Overrating Classifier Performance in ROC Analysis in the Absence of a Test Set: Evidence from Simulation and Italian CARATkids Validation.,Methods of Information in Medicine

当前位置： X-MOL 学术 › Methods Inf. Med. › 论文详情

Our official English website, www.x-mol.net, welcomes your feedback! (Note: you will need to create a separate account there.)

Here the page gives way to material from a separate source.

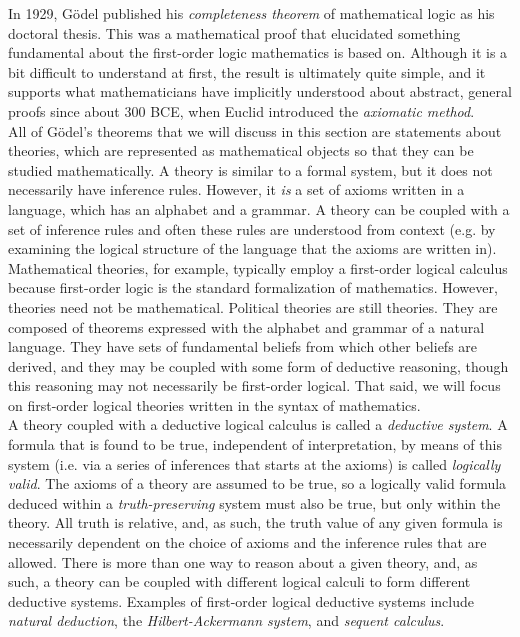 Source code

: In 1929, G\"odel published his \textit{completeness theorem} of mathematical logic as his doctoral thesis. This was a mathematical proof that elucidated something fundamental about the first-order logic mathematics is based on. Although it is a bit difficult to understand at first, the result is ultimately quite simple, and it supports what mathematicians have implicitly understood about abstract, general proofs since about 300 \textsc{BCE}, when Euclid introduced the \textit{axiomatic method}. \\


All of G\"odel's theorems that we will discuss in this section are statements about theories, which are represented as mathematical objects so that they can be studied mathematically. A theory is similar to a formal system, but it does not necessarily have inference rules. However, it \textit{is} a set of axioms written in a language, which has an alphabet and a grammar. A theory can be coupled with a set of inference rules and often these rules are understood from context (e.g. by examining the logical structure of the language that the axioms are written in). Mathematical theories, for example, typically employ a first-order logical calculus because first-order logic is the standard formalization of mathematics. However, theories need not be mathematical. Political theories are still theories. They are composed of theorems expressed with the alphabet and grammar of a natural language. They have sets of fundamental beliefs from which other beliefs are derived, and they may be coupled with some form of deductive reasoning, though this reasoning may not necessarily be first-order logical. That said, we will focus on first-order logical theories written in the syntax of mathematics. \\

A theory coupled with a deductive logical calculus is called a \textit{deductive system}. A formula that is found to be true, independent of interpretation, by means of this system (i.e. via a series of inferences that starts at the axioms) is called \textit{logically valid}. The axioms of a theory are assumed to be true, so a logically valid formula deduced within a \textit{truth-preserving} system must also be true, but only within the theory. All truth is relative, and, as such, the truth value of any given formula is necessarily dependent on the choice of axioms and the inference rules that are allowed. There is more than one way to reason about a given theory, and, as such, a theory can be coupled with different logical calculi to form different deductive systems. Examples of first-order logical deductive systems include \textit{natural deduction}, the \textit{Hilbert-Ackermann system}, and \textit{sequent calculus}. \\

Overrating Classifier Performance in ROC Analysis in the Absence of a Test Set: Evidence from Simulation and Italian CARATkids Validation.
Methods of Information in Medicine ( IF 1.3 ) Pub Date : 2019-11-19 , DOI: 10.1055/s-0039-1693732
Giovanna Cilluffo _{1,

2} , Salvatore Fasola _{1,

2} , Giuliana Ferrante ₃ , Laura Montalbano ₁ , Ilaria Baiardini ₄ , Luciana Indinnimeo ₅ , Giovanni Viegi _{1,

6} , Joao A Fonseca ₇ , Stefania La Grutta ₁

Affiliation

BACKGROUND The use of receiver operating characteristic curves, or "ROC analysis," has become quite common in biomedical research to support decisions. However, sensitivity, specificity, and misclassification rates are still often estimated using the training sample, overlooking the risk of overrating the test performance. METHODS A simulation study was performed to highlight the inferential implications of splitting (or not) the dataset into training and test set. The normality assumption was made for the classifier given the disease status, and the Youden's criterion considered for the detection of the optimal cutoff. Then, an ROC analysis with sample split was applied to assess the discriminant validity of the Italian version of the Control of Allergic Rhinitis and Asthma Test (CARATkids) questionnaire for children with asthma and rhinitis, for which recent studies may have reported liberal performance estimates. RESULTS The simulation study showed that both single split and cross-validation (CV) provided unbiased estimators of sensitivity, specificity, and misclassification rate, therefore allowing computation of confidence intervals. For the Italian CARATkids questionnaire, the misclassification rate estimated by fivefold CV was 0.22, with 95% confidence interval 0.14 to 0.30, indicating an acceptable discriminant validity. CONCLUSIONS Splitting into training and test set avoids overrating the test performance in ROC analysis. Validated through this method, the Italian CARATkids is valid for assessing disease control in children with asthma and rhinitis.

中文翻译：

在没有测试集的情况下，ROC分析中的分类器性能高估：来自模拟和意大利CARATkids验证的证据。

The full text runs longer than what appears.